Solana uses a Proof-of-Stake (PoS) consensus mechanism to protect its interest in decentralization. Which in simple terms just means that validators with a stake in Solana have the right to vote when decisions are required to be made on the blockchain. And the weightage of that vote is determined by how much Solana token (SOL) each validator has staked.
This ensures that Solana is kept decentralized and no one party can have the power to decide on anything.
But unlike the normal PoS concept, Solana’s PoS did some upgrades to it. To break it down further, You will need to understand what is delegated staking and a validator.
Solana validator
Anyone or entity who wishes to run a validator node can become a validator (that includes you and me) which further reinforces its censorship resistance.
And their job is to validate and approve transactions on the Solana ledger using their own hardware.
Validators will then get rewarded with SOL tokens when they approve transactions and add them to the blockchain.
After that, they can further stake their SOL tokens back in the network to have a “stake” or voting rights to choose which blocks should be added to the Solana blockchain. If you become a validator, anyone can also stake by delegating their SOL tokens under you to increase your weightage in voting rights.
Once again, consensus voting power is stake-weighted. The more stake a validator has the more voting power he or she has.
If you wish to be a validator, here are the tech specifications you will require.
Delegated staking
A staker in Solana is someone who contributes to the growth of Solana by holding SOL tokens and stake them by delegating them to a validator. Staking with different validators also provides you with slightly different Annual Percentage Yield (APY) rates. See https://solanabeach.io/validators.
So as a validator gets backed by more stakers, their weightage will be higher thus a bigger voice when it comes to making decisions.
A staker does not need to be a validator. Anyone can stake SOL by transferring their SOL tokens to an SOL-supported wallet.
Another point to note the amount of SOL that is staked cannot be used. They will be locked for as long as you stake them.
Here are the currently supported wallets for SOL staking.
- Using SolFlare.com with Ledger Nano
- Exodus Wallet (Instead of letting you choose a validator, they will assign a validator for you.)
- Exchanges such as Binance and FTX. Similarly you cannot choose a validator. They will make that decision for you.
- Using command line tools with paper wallet (this can be very technical for beginners)
If you plan to stake with a validator of your choice, check out https://www.stakingrewards.com/earn/solana to get updates on APYs
Proof of History: Adding verifiable timestamps to the blockchain
One of the biggest problems with a permissionless blockchain is on the agreement on time. Especially when every transaction or event requires verification, syncing uptime requires a lot of resources. This is where Solana’s main feature, the Proof-Of-History is able to solve.
Proof-of-History is a high-frequency Verifiable Delay Function that requires a sequence of evaluation steps for the Solana blockchain to verify itself by creating historical records to prove that an event had occurred during a specific time.

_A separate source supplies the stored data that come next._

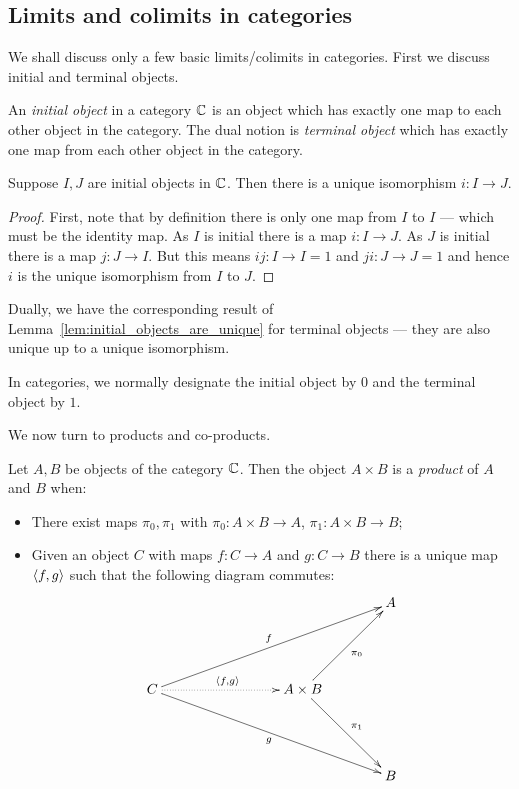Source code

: \subsection{Limits and colimits in categories} %
\label{sub:limits_and_colimits_in_categories}

We shall discuss only a few basic limits/colimits in categories. First we discuss initial
and terminal objects.

\begin{definition}\label{def:initial_object}
  An \emph{initial object} in a category $\mathbb{C}$ is an object which has exactly one map to each other
  object in the category. The dual notion is \emph{terminal object} which has exactly one map from
  each other object in the category.
\end{definition}


\begin{lemma}\label{lem:initial_objects_are_unique}
  Suppose $I,J$ are initial objects in $\mathbb{C}$. Then there is a unique isomorphism $i:I \to J$.
\end{lemma}
\begin{proof}
  First, note that by definition there is only one map from $I$ to $I$ --- which must be the
  identity map. As $I$ is initial there is a map $i: I \to J$. As $J$ is initial there is a map
  $j:J \to I$. But this means $i j : I \to I = 1$ and $j i : J \to J = 1$ and hence $i$ is the
  unique isomorphism from $I$ to $J$.
\end{proof}

Dually, we have the corresponding result of Lemma~\ref{lem:initial_objects_are_unique} for terminal
objects --- they are also unique up to a unique isomorphism.

In categories, we normally designate the initial object by $0$ and the terminal object by $1$.

We now turn to products and co-products.

\begin{definition}\label{def:categorical_product}
  Let $A,B$ be objects of the category $\mathbb{C}$. Then the object $A \times B$ is a \emph{product} of
  $A$ and $B$ when:
  \begin{itemize}
    \item There exist maps $\pi_0, \pi_1$ with $\pi_0:A\times B \to A$, $\pi_1:A\times B \to B$;
    \item Given an object $C$ with maps $f:C\to A$ and $g:C \to B$ there is a unique map
    $\langle f,g\rangle$ such that the following diagram commutes:
    \[
      \xymatrix@C+15pt@R+25pt{
        &&&A\\
        C\ar[urrr]^{f} \ar[drrr]_{g}\ar@{.>}[rr]^{\<f,g\>} & &A\times B \ar[ur]_{\pi_0}\ar[dr]^{\pi_1}\\
        &&&B
      }
    \]
  \end{itemize}

\end{definition}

To put things into perspective, Bitcoin’s Proof-of-Work consensus mechanism requires validators to communicate with one another to agree that time has passed resulting in additional resources and time.
This is because each node in the network uses its own local clock to keep track of time. Hence, the source of time between these networks can be inconsistent.
With PoH, Solana blockchain is able to maintain its own decentralized clock that records the time of an event in a simple SHA-256 (sequential-hashing VDF). This enables the blockchain ledger to verify the order of messages and the time is taken between events. Thus safely and securely removing the need for additional validation.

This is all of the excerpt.